The burgomaster shouldered his way through the crowd, resplendent in robes and jewels. He waggled his head and laughed, moustache billowing. “You’ve not got a cure for anything Bradie! I’d stake a guinea your tonic is just trouble!”

“I’d stake my hat it’ll cure shakes and mallenders,” said Bradie Law recklessly. “Boundless energy in five minutes. In fact, I take it myself every day. Watch!” Amid raucous laughter, he pulled a bottle of tonic out of the bag.

It was frozen solid.

Bradie Law gaped, looked at the bag. Steam curled off its coating of frost. Long tendrils of ice crept round the monument. He dropped the tonic, shattering the bottle. “Run, everybody run!” He jumped off the monument, ran into the crowd. “Something’s going to happen!”

Everyone was still laughing, jostling him good-naturedly. Then the sky went dark as night. It began to snow, deep drifts swirling in a deathly gale. The monument shuddered. Ice frosted and cracked round it. The very stones of the marketplace trembled. With a noise like grinding hinges, the monument broke, opening a gaping hole into nowhere.

Out of nowhere echoed a long rising moan. Something glowed terribly blue.
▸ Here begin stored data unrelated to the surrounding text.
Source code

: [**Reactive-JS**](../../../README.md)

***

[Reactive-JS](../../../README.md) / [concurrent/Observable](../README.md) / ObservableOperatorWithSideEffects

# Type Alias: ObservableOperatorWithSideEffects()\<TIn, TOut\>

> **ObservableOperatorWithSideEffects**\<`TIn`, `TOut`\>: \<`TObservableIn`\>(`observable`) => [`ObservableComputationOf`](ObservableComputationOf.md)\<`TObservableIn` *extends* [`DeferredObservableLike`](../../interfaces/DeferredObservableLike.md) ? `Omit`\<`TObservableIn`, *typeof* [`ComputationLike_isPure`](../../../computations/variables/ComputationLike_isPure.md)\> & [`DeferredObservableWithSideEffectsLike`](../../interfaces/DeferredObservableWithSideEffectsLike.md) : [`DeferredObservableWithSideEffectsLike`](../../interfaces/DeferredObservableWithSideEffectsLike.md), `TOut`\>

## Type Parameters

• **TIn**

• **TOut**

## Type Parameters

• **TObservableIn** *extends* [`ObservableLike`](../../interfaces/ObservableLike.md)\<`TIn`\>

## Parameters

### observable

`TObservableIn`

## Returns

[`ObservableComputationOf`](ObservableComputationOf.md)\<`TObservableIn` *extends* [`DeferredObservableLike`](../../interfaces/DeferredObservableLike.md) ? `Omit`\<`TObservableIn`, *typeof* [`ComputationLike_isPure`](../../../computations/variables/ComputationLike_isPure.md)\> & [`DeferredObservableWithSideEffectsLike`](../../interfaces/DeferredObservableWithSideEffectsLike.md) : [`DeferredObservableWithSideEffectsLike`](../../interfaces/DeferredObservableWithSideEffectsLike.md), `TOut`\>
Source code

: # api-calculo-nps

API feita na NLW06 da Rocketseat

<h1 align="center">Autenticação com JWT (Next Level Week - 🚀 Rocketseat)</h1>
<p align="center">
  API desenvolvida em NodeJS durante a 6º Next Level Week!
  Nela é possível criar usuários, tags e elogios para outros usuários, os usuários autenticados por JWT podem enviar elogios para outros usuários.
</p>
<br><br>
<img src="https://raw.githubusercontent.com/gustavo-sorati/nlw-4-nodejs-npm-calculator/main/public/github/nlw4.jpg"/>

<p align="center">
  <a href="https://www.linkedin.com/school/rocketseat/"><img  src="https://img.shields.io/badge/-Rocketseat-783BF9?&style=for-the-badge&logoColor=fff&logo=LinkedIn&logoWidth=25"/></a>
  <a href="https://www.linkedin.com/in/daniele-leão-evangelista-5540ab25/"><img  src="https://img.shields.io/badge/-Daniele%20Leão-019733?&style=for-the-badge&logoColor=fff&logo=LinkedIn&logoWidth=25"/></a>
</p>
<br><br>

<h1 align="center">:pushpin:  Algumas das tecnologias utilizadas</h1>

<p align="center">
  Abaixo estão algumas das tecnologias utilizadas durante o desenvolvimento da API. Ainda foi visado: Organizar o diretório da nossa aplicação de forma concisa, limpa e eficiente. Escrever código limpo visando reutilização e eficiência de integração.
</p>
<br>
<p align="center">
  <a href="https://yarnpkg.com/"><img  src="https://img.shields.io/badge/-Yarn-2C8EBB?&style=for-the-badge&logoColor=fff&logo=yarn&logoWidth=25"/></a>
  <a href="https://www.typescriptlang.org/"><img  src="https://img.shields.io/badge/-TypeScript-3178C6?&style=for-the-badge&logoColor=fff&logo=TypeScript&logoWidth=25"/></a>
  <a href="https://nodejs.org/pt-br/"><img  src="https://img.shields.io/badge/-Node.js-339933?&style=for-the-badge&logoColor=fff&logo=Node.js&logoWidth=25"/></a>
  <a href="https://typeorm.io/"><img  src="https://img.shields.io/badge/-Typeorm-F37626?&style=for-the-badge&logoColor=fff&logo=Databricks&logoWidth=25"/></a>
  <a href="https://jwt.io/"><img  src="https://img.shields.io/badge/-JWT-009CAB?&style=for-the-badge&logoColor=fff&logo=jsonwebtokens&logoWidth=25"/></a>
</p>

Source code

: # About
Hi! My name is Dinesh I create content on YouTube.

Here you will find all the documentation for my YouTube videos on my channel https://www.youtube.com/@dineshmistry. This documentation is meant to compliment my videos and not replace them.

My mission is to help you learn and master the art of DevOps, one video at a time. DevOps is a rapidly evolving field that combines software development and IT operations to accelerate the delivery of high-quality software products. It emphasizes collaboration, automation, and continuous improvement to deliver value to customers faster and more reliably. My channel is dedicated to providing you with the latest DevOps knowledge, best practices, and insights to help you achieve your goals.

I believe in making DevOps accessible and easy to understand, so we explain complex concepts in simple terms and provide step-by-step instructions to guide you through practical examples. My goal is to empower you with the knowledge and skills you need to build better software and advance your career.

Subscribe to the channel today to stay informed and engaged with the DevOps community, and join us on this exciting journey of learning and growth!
A translucent old man hopped out of the monument, swinging a sword cane. “Curses! Trespassers and varlets! Where’s the Grey Duke and his vengeful army with iron shoes as thin as a whisper, eh? Where’s me noble steed, what?” He glared about severely. “Who’s the ruddy sorcerer mucking about with me eternal rest, what, what? Out with you!”

The villagers didn’t answer, or even hear, as they were too busy screaming around the marketplace and back to their homes, knocking over booths and destroying decorations. Bradie Law hid under an overturned apple cart.

The spectral old man noticed the bag of tonic. He prodded it savagely with his sword cane.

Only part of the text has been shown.